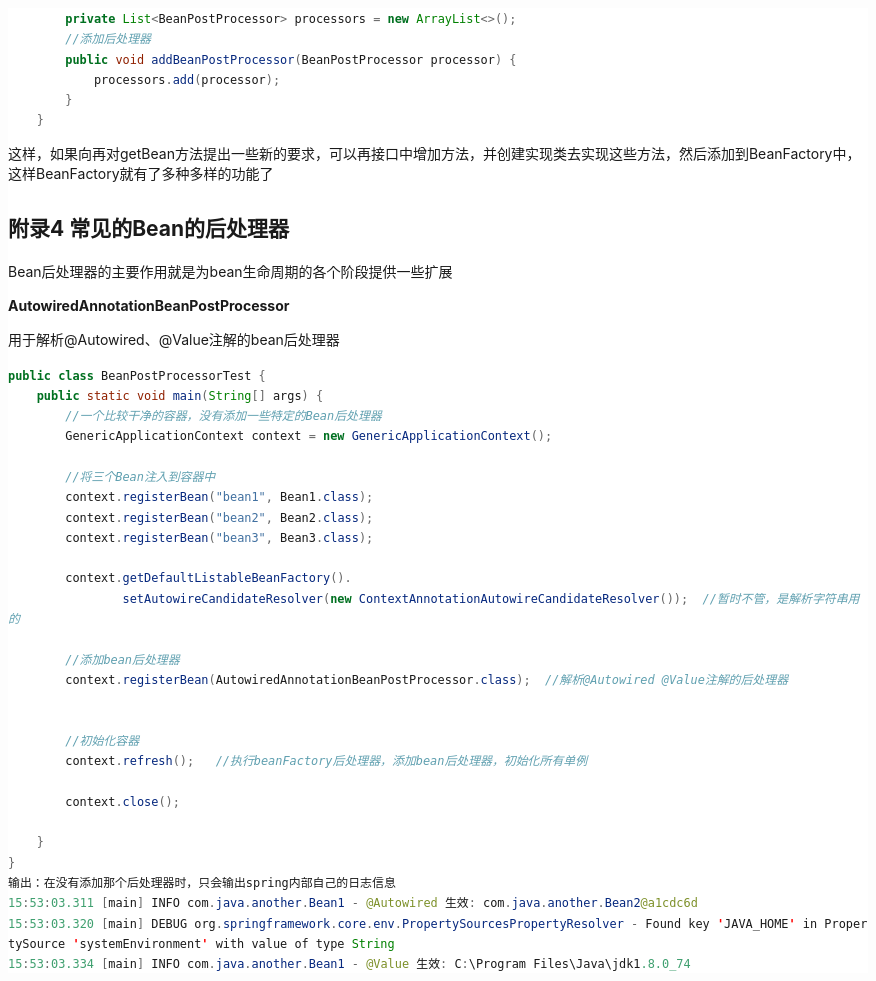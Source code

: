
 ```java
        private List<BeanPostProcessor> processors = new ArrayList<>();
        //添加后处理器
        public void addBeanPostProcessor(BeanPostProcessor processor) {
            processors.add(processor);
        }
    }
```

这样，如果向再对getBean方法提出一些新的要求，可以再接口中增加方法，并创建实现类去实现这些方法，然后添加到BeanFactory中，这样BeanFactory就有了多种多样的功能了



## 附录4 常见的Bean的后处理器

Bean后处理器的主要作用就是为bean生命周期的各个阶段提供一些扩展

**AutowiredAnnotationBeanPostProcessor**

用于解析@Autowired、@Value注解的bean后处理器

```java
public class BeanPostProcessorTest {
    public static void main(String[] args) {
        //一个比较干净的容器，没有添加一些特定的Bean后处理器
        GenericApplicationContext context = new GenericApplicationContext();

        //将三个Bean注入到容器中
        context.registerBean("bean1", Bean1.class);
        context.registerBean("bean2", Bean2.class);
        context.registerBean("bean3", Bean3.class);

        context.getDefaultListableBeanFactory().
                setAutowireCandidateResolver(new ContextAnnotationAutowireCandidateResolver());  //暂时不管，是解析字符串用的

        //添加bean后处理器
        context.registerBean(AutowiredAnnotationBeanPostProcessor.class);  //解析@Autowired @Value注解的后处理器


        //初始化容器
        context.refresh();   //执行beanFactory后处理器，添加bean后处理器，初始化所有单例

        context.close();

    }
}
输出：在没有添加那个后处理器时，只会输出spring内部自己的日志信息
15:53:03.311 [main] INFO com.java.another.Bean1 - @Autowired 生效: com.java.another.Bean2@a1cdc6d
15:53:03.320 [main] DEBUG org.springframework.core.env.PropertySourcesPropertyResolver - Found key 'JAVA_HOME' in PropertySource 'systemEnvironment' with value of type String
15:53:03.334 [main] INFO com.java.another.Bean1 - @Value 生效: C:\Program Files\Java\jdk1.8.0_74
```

* * *

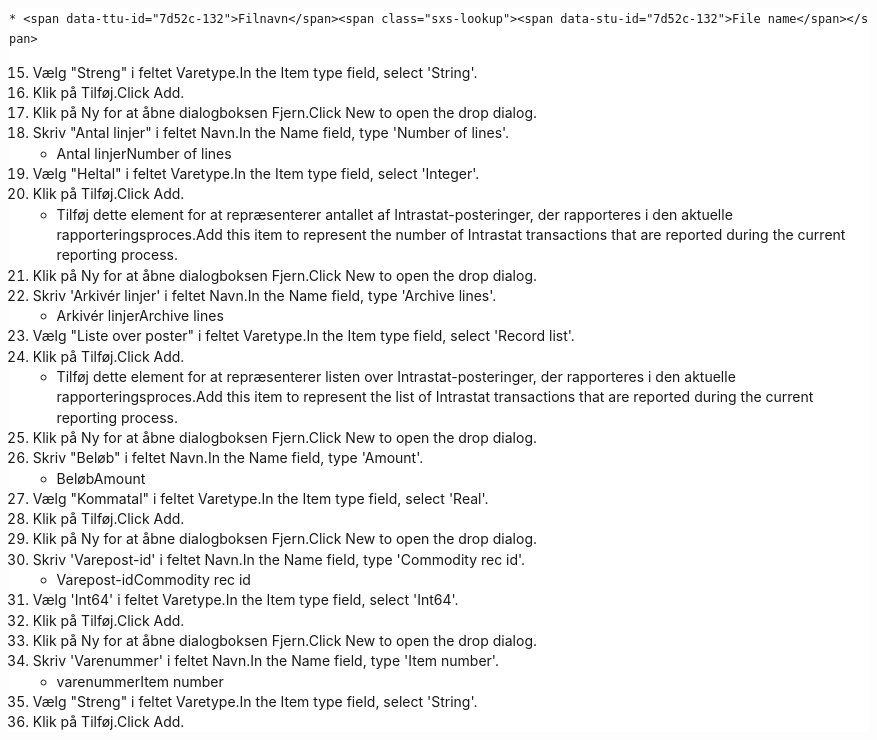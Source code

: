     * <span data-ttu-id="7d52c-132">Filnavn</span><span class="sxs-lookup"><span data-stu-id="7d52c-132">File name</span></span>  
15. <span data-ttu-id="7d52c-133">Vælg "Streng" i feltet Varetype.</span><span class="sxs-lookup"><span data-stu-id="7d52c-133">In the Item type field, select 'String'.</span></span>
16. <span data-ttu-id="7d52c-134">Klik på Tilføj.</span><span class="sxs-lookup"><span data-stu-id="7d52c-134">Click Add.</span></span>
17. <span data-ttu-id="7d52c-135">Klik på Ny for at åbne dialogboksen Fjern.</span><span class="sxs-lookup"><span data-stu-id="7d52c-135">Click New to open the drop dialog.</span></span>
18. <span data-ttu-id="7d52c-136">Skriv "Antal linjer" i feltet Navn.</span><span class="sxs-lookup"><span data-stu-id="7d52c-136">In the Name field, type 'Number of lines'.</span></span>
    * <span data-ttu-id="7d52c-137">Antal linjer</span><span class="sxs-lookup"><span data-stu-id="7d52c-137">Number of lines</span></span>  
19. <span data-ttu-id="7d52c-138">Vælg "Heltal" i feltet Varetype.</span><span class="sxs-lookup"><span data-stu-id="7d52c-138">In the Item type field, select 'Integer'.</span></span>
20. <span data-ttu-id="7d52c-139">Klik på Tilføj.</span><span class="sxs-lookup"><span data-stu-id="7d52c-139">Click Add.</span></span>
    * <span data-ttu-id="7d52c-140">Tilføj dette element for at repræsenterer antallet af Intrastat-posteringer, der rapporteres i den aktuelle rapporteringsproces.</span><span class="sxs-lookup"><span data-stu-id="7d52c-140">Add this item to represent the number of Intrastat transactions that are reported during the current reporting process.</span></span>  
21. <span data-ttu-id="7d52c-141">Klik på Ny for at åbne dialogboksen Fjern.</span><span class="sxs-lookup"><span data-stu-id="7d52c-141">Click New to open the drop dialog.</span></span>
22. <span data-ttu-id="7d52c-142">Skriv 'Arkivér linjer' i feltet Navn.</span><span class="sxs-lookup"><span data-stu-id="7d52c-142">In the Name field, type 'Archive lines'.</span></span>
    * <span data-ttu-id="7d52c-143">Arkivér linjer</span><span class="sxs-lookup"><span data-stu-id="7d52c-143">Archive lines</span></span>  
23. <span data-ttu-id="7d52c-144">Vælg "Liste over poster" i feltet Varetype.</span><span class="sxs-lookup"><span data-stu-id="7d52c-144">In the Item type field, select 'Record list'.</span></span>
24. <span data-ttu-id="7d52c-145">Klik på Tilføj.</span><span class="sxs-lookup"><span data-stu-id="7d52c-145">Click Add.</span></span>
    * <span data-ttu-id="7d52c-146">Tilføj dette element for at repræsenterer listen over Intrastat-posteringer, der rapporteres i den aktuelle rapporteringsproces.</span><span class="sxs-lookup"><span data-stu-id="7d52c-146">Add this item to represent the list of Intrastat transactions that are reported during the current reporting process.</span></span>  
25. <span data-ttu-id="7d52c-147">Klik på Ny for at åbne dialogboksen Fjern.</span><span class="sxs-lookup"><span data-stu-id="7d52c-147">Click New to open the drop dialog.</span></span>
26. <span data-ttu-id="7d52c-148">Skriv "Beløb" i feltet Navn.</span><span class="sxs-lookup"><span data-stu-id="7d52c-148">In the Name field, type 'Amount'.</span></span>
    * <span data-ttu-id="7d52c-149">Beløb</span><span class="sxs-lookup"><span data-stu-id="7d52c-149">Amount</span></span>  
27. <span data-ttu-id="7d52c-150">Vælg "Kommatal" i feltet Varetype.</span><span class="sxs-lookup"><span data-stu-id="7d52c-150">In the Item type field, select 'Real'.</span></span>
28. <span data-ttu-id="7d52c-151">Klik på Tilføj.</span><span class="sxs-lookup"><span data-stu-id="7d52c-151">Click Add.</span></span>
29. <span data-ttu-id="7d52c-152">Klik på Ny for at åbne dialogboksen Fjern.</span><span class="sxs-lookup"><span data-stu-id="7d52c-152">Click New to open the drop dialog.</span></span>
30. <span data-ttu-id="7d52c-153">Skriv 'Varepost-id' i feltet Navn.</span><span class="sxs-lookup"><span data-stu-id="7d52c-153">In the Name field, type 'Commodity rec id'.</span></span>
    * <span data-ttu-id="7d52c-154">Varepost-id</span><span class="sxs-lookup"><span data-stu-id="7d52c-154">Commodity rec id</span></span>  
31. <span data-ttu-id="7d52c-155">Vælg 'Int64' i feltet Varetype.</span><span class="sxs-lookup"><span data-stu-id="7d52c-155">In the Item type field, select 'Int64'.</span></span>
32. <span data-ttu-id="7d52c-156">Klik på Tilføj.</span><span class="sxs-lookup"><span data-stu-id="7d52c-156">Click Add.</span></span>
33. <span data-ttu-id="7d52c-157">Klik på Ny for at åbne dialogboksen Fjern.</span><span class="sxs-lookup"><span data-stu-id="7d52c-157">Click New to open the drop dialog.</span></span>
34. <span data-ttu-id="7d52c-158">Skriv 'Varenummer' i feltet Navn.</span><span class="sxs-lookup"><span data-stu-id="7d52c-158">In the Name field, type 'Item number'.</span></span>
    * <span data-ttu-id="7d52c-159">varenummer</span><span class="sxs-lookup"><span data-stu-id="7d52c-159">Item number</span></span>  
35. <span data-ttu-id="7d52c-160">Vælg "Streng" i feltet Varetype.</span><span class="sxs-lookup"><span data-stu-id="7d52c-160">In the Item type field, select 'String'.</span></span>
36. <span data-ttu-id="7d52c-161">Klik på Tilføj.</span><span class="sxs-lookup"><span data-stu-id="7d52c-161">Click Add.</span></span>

--

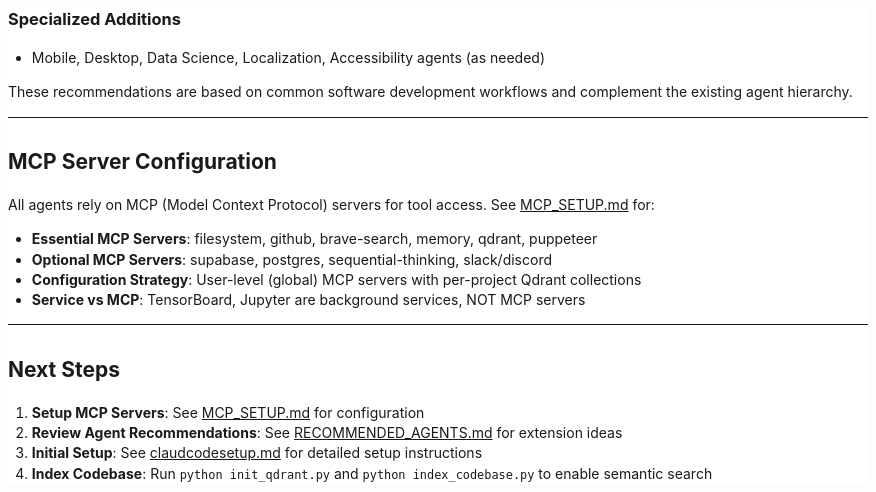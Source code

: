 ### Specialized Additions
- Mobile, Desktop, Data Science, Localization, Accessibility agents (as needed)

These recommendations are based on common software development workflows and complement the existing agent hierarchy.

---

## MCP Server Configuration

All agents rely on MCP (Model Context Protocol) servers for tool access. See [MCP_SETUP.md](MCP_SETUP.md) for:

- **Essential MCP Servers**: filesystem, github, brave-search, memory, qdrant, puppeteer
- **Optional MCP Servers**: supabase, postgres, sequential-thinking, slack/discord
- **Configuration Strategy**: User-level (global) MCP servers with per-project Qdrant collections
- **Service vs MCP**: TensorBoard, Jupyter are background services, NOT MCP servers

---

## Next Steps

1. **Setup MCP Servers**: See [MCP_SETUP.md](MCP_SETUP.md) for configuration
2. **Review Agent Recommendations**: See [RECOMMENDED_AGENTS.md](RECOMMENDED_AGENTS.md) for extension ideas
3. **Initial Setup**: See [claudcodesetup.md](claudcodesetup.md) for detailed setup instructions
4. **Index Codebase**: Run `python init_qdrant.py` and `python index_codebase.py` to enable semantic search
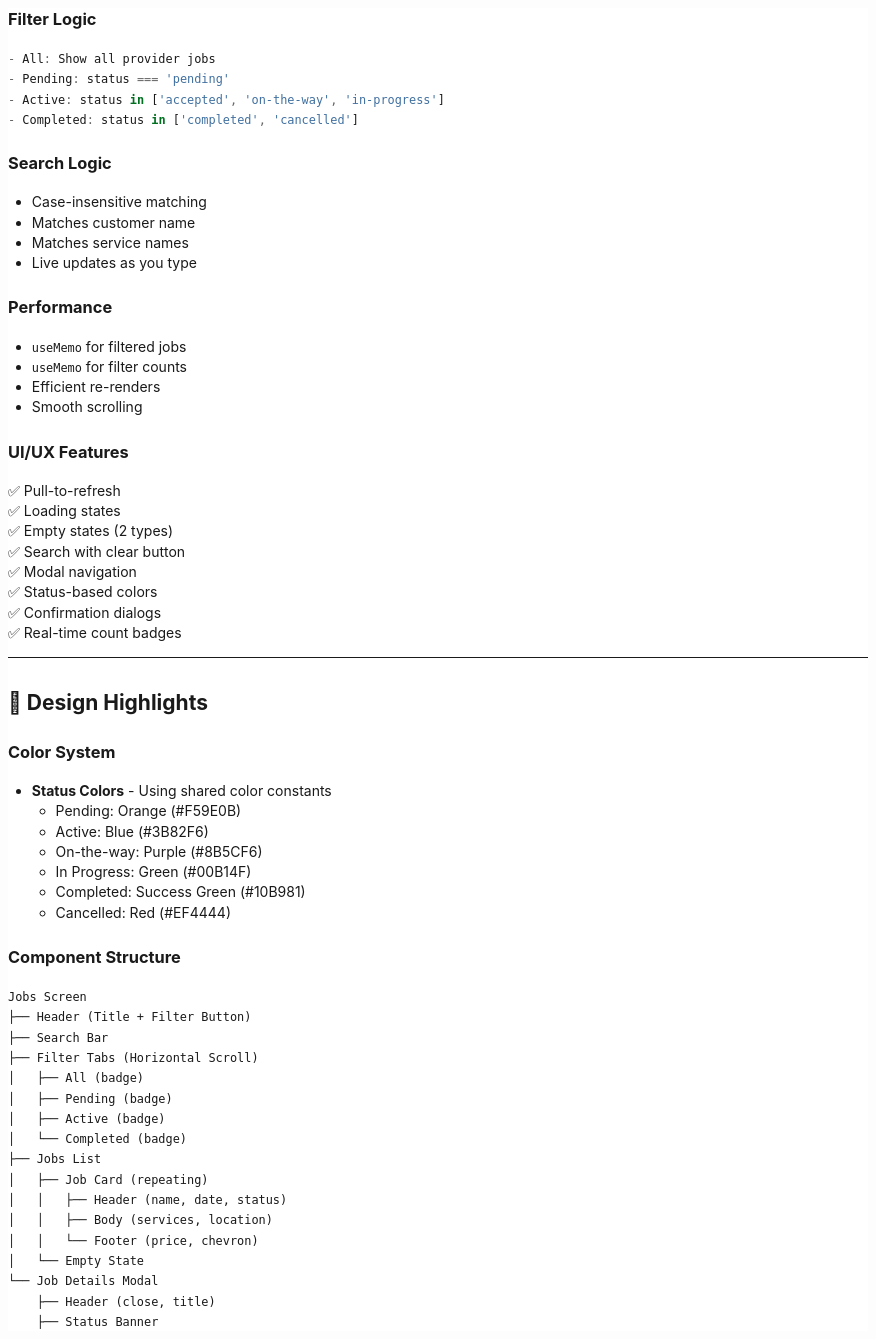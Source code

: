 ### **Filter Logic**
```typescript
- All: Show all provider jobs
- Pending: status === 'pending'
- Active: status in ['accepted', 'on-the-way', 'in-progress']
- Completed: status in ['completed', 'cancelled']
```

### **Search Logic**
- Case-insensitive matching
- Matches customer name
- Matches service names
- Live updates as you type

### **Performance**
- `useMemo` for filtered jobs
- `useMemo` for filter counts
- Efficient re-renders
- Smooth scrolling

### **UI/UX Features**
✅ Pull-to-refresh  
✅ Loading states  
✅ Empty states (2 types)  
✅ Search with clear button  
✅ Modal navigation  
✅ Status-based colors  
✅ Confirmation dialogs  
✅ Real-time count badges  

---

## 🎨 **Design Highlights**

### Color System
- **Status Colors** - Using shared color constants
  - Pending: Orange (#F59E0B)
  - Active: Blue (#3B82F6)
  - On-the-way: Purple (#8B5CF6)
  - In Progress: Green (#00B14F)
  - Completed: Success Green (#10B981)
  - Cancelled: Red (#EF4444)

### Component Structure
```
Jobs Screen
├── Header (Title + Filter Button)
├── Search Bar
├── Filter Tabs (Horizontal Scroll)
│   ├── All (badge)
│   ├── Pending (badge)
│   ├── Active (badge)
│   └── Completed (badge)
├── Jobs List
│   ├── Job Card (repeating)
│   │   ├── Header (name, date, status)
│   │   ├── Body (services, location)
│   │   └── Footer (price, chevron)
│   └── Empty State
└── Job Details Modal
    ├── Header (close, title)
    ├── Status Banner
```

**What the task asks**
All lines that include the word "Modal" must be copied from the material above.

**Task solution**
✅ Modal navigation  
└── Job Details Modal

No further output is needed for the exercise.